Friday September 26, 2003
German UN Reps Reject German Parliament Call for Comprehensive Ban on Cloning
UNITED NATIONS September 26, 2003 (C-Fam.org/LifeSiteNews.com) - On the eve of renewed debate on human cloning at UN headquarters, the German government has announced that it will continue to push for only a partial ban on human cloning, despite its own parliament's call for the government to work with the United States and other countries that seek a ban on all forms of human cloning.
In an interview this week with the German-based Catholic News Agency (KNA), Kerstin Mueller, Foreign Office State Minister, signaled her government's intention to seek an international ban on reproductive cloning and only regulation of so-called "therapeutic" cloning, the type of cloning that creates human embryos to be used and destroyed in medical research. In this effort, Mueller said the German government will "build a bridge to countries that already perform research in the field of therapeutic cloning," such as the United Kingdom, China, Israel and Singapore.
Mueller claims that the German government would like a comprehensive ban, but practical political considerations require compromise. "What good will a [comprehensive] convention be that perhaps finds a small majority, but is not supported by states that perform cloning research?" Mueller said.
Mueller also criticized the efforts of the United States at the UN, saying "We have tried to win support from the US, too, for our approach that wants to build bridges at the UN level. Up to now this has not been successful, regrettably. Personally I find it inconsistent, after all, that Washington on the one hand pursues an all-or-nothing strategy at the international level, but on the other hand has no strict national ban. In Germany the
legal situation is clear."
Last February, the German government's own position at the UN was questioned by an overwhelming majority of the German parliament. In a parliamentary motion supported by all three of the prominent German political parties, including the governing Social Democrats, the parliament wondered why the German government would work towards an international convention on cloning that was much weaker than its own strict laws protecting human embryos from all forms of scientific research. The motion stated that any form of human cloning, regardless of its goal, constituted an assault on human dignity.

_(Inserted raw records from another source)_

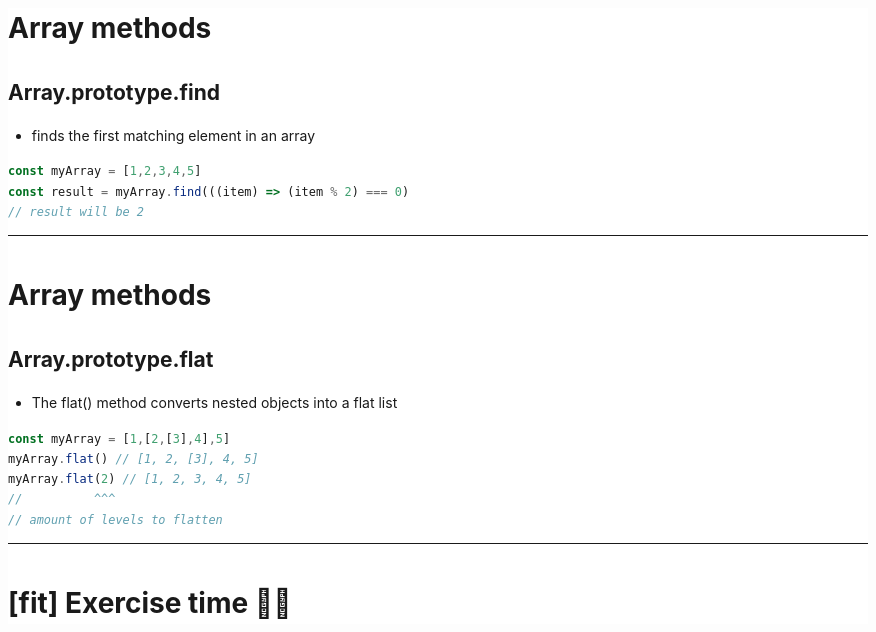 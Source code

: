 
# Array methods

## Array.prototype.find

- finds the first matching element in an array

```javascript
const myArray = [1,2,3,4,5]
const result = myArray.find(((item) => (item % 2) === 0)
// result will be 2
```

---

# Array methods

## Array.prototype.flat

- The flat() method converts nested objects into a flat list

```javascript
const myArray = [1,[2,[3],4],5]
myArray.flat() // [1, 2, [3], 4, 5]
myArray.flat(2) // [1, 2, 3, 4, 5]
//          ^^^
// amount of levels to flatten
```

---

# [fit] Exercise time 🎉🎉


[^5]: image from [medium](https://medium.com/@Gaurav.Chaudhary/decoding-the-prototypal-inheritance-in-javascript-everything-you-need-to-know-9c56bfc32129)
[^1]: see callbacks from previous lecture
[^2]: see <https://developers.google.com/web/updates/2015/01/ES6-Template-Strings> for more info
[^3]: [Compiled Source](https://babeljs.io/repl#?browsers=defaults%2C%20ie%2011&build=&builtIns=false&spec=false&loose=false&code_lz=MYewdgzgLgBAhgEwG4FMxQK4CcVZgXhgG8AoGGMOAWxQC4YByAQQBsBLYFBgGjJmDhR6pcuUo16DACJtKACwZ8AviRUlQkWAhABzAHLUUBeMjSYcWAHTadAfkviUAbiA&debug=false&forceAllTransforms=false&shippedProposals=false&circleciRepo=&evaluate=false&fileSize=false&timeTravel=false&sourceType=module&lineWrap=true&presets=env%2Creact%2Cstage-2&prettier=false&targets=&version=7.12.7&externalPlugins=)
[^4]: [Compiled Source](https://babeljs.io/repl#?browsers=defaults%2C%20ie%2011&build=&builtIns=false&spec=false&loose=false&code_lz=MYewdgzgLgBAhgEwG4FMxQK4CcVZgXhgG8AoGGMOAWxQC4YByAQQBsBLYFBgGjJmDhQActTowAFAEoCAPkYARNpQAWDEgF8SiVOmy4AdAOGiA_PqkkgA&debug=false&forceAllTransforms=false&shippedProposals=false&circleciRepo=&evaluate=false&fileSize=false&timeTravel=false&sourceType=module&lineWrap=true&presets=env%2Creact%2Cstage-2&prettier=false&targets=&version=7.12.7&externalPlugins=) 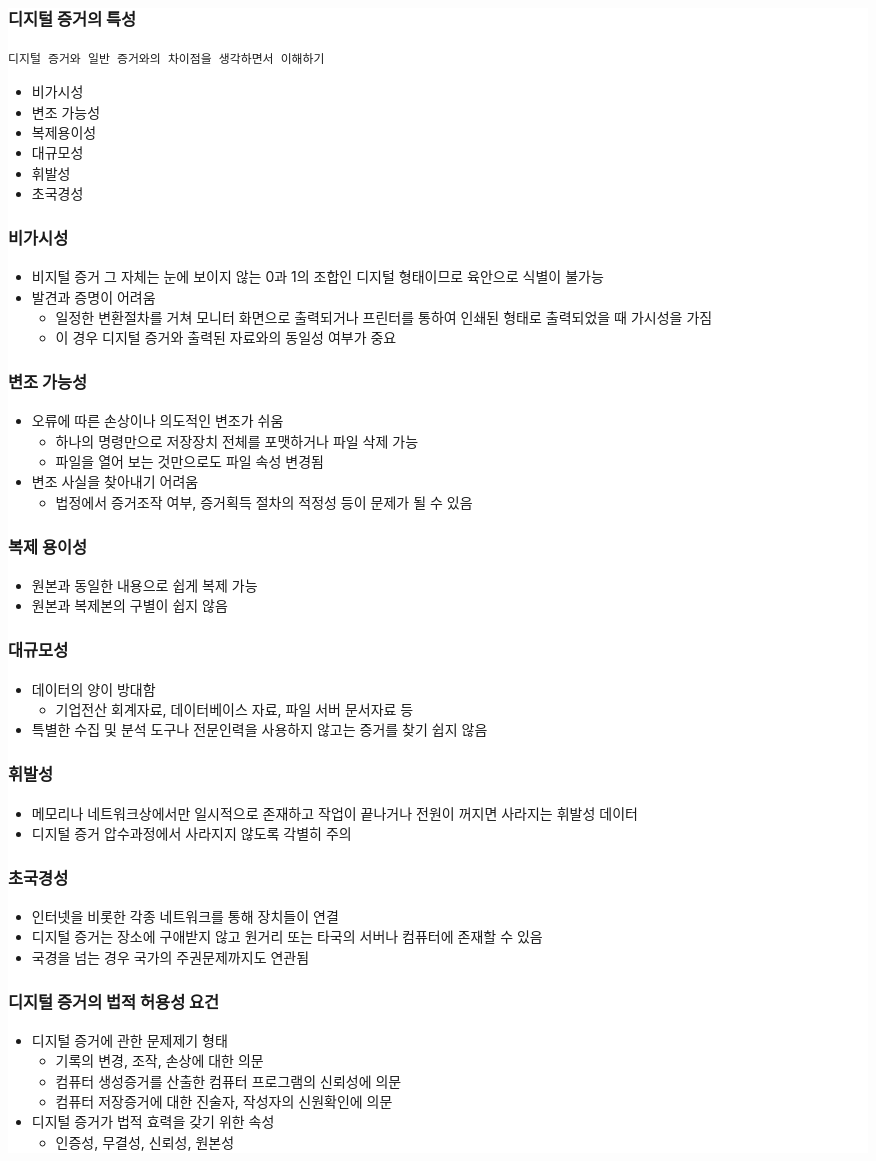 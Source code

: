 
### 디지털 증거의 특성
    디지털 증거와 일반 증거와의 차이점을 생각하면서 이해하기
- 비가시성
- 변조 가능성
- 복제용이성
- 대규모성
- 휘발성
- 초국경성


### 비가시성
- 비지털 증거 그 자체는 눈에 보이지 않는 0과 1의 조합인 디지털 형태이므로 육안으로 식별이 불가능
- 발견과 증명이 어려움
  - 일정한 변환절차를 거쳐 모니터 화면으로 출력되거나 프린터를 통하여 인쇄된 형태로 출력되었을 때 가시성을 가짐
  - 이 경우 디지털 증거와 출력된 자료와의 동일성 여부가 중요


### 변조 가능성
- 오류에 따른 손상이나 의도적인 변조가 쉬움
  - 하나의 명령만으로 저장장치 전체를 포맷하거나 파일 삭제 가능
  - 파일을 열어 보는 것만으로도 파일 속성 변경됨
- 변조 사실을 찾아내기 어려움
  - 법정에서 증거조작 여부, 증거획득 절차의 적정성 등이 문제가 될 수 있음


### 복제 용이성
- 원본과 동일한 내용으로 쉽게 복제 가능
- 원본과 복제본의 구별이 쉽지 않음


### 대규모성
- 데이터의 양이 방대함
  - 기업전산 회계자료, 데이터베이스 자료, 파일 서버 문서자료 등
- 특별한 수집 및 분석 도구나 전문인력을 사용하지 않고는 증거를 찾기 쉽지 않음


### 휘발성
- 메모리나 네트워크상에서만 일시적으로 존재하고 작업이 끝나거나 전원이 꺼지면 사라지는 휘발성 데이터
- 디지털 증거 압수과정에서 사라지지 않도록 각별히 주의


### 초국경성
- 인터넷을 비롯한 각종 네트워크를 통해 장치들이 연결
- 디지털 증거는 장소에 구애받지 않고 원거리 또는 타국의 서버나 컴퓨터에 존재할 수 있음
- 국경을 넘는 경우 국가의 주권문제까지도 연관됨


### 디지털 증거의 법적 허용성 요건
- 디지털 증거에 관한 문제제기 형태
  - 기록의 변경, 조작, 손상에 대한 의문
  - 컴퓨터 생성증거를 산출한 컴퓨터 프로그램의 신뢰성에 의문
  - 컴퓨터 저장증거에 대한 진술자, 작성자의 신원확인에 의문
- 디지털 증거가 법적 효력을 갖기 위한 속성
  - 인증성, 무결성, 신뢰성, 원본성
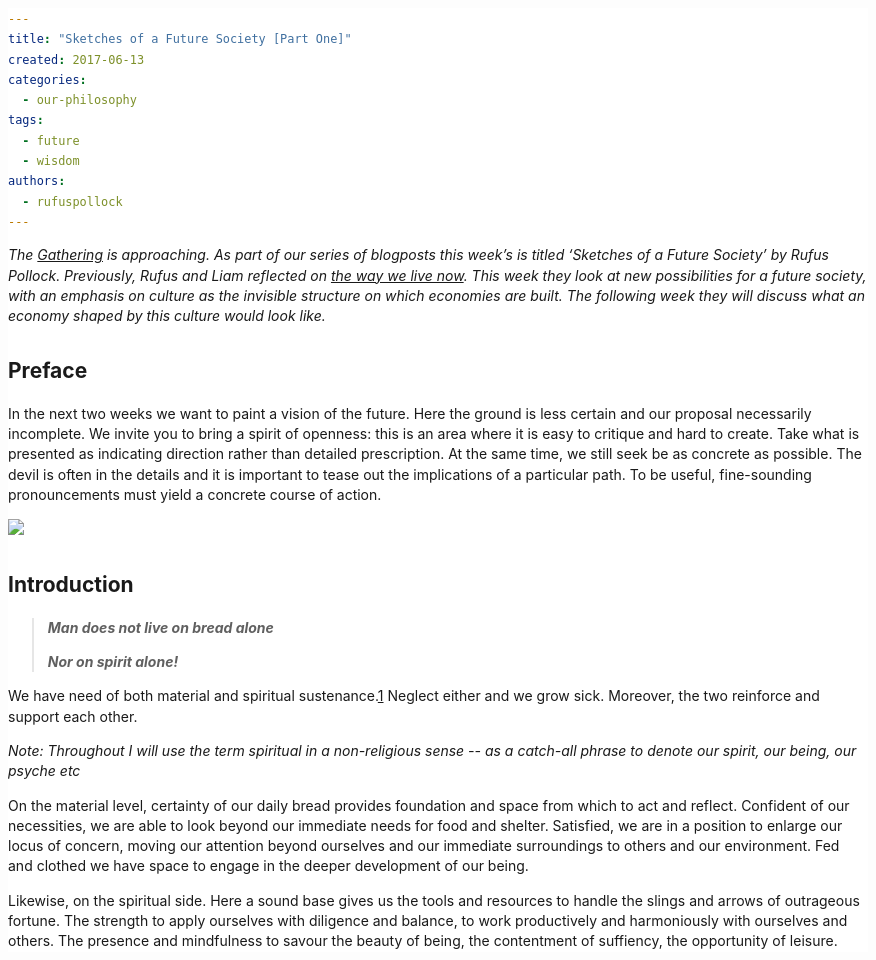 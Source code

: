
 ```yaml
---
title: "Sketches of a Future Society [Part One]"
created: 2017-06-13
categories: 
  - our-philosophy
tags: 
  - future
  - wisdom
authors: 
  - rufuspollock
---
```


_The [Gathering](https://artearthtech.com/gathering/) is approaching. As part of our series of blogposts this week’s is titled ‘Sketches of a Future Society’ by Rufus Pollock. Previously, Rufus and Liam reflected on [the way we live now](https://artearthtech.com/2017/05/31/the-way-we-live-now/). This week they look at new possibilities for a future society, with an emphasis on culture as the invisible structure on which economies are built. The following week they will discuss what an economy shaped by this culture would look like._

## Preface

In the next two weeks we want to paint a vision of the future. Here the ground is less certain and our proposal necessarily incomplete. We invite you to bring a spirit of openness: this is an area where it is easy to critique and hard to create. Take what is presented as indicating direction rather than detailed prescription. At the same time, we still seek be as concrete as possible. The devil is often in the details and it is important to tease out the implications of a particular path. To be useful, fine-sounding pronouncements must yield a concrete course of action.

![](https://artearthtech.files.wordpress.com/2020/03/adi-constantin-65004-unsplash.jpg?w=580)

## Introduction

> **_Man does not live on bread alone_**
> 
> **_Nor on spirit alone!_**

We have need of both material and spiritual sustenance.[1](#fn1) Neglect either and we grow sick. Moreover, the two reinforce and support each other.

_Note: Throughout I will use the term spiritual in a non-religious sense -- as a catch-all phrase to denote our spirit, our being, our psyche etc_

On the material level, certainty of our daily bread provides foundation and space from which to act and reflect. Confident of our necessities, we are able to look beyond our immediate needs for food and shelter. Satisfied, we are in a position to enlarge our locus of concern, moving our attention beyond ourselves and our immediate surroundings to others and our environment. Fed and clothed we have space to engage in the deeper development of our being.

Likewise, on the spiritual side. Here a sound base gives us the tools and resources to handle the slings and arrows of outrageous fortune. The strength to apply ourselves with diligence and balance, to work productively and harmoniously with ourselves and others. The presence and mindfulness to savour the beauty of being, the contentment of suffiency, the opportunity of leisure.
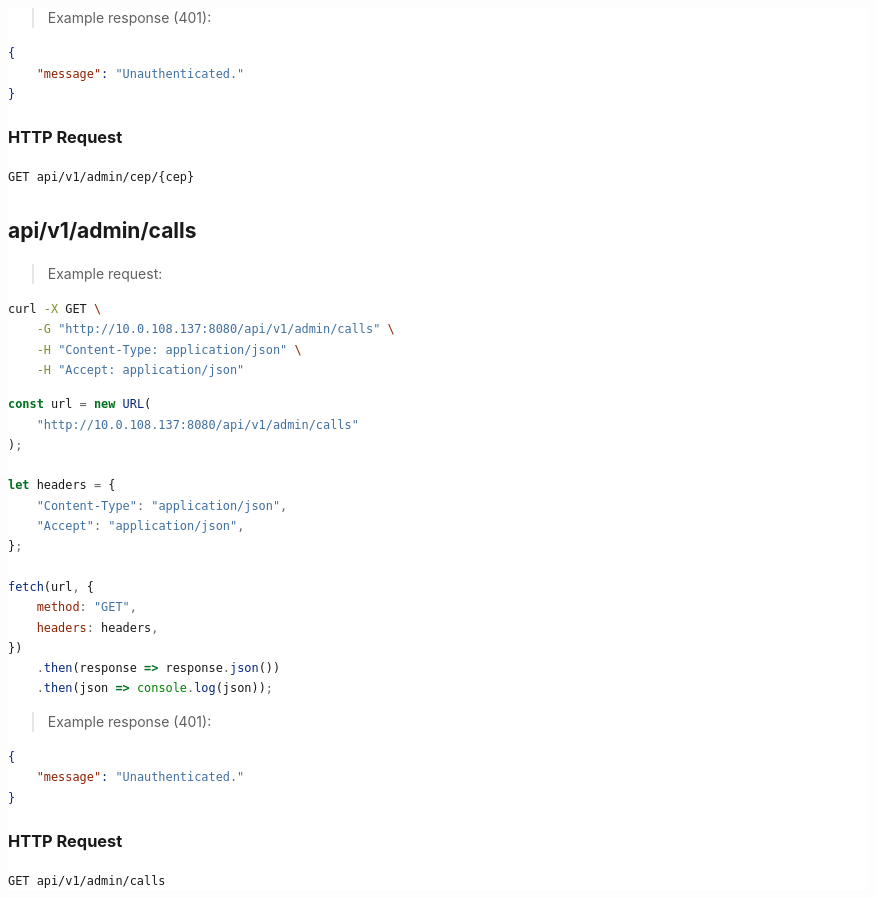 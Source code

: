 
> Example response (401):

```json
{
    "message": "Unauthenticated."
}
```

### HTTP Request
`GET api/v1/admin/cep/{cep}`





## api/v1/admin/calls
> Example request:

```bash
curl -X GET \
    -G "http://10.0.108.137:8080/api/v1/admin/calls" \
    -H "Content-Type: application/json" \
    -H "Accept: application/json"
```

```javascript
const url = new URL(
    "http://10.0.108.137:8080/api/v1/admin/calls"
);

let headers = {
    "Content-Type": "application/json",
    "Accept": "application/json",
};

fetch(url, {
    method: "GET",
    headers: headers,
})
    .then(response => response.json())
    .then(json => console.log(json));
```


> Example response (401):

```json
{
    "message": "Unauthenticated."
}
```

### HTTP Request
`GET api/v1/admin/calls`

Mueller's most recent statements on cloning were immediately challenged by an influential member of parliament, who disagrees with the government's position on both practical and ethical grounds. Hubert Hueppe, a Christian Democrat and the vice chairman of the parliamentary study committee on bioethics, responded to Mueller by saying that "regulation" of therapeutic cloning will have no practical outcome, since the countries that have already approved of this form of experimentation on humans will not accept any substantive limitations on the procedure. Also, Hueppe emphasized that, since the parliament has already established that all cloning runs counter to human dignity, no amount of regulation will change the fact that cloning humans for medical research still undermines human dignity.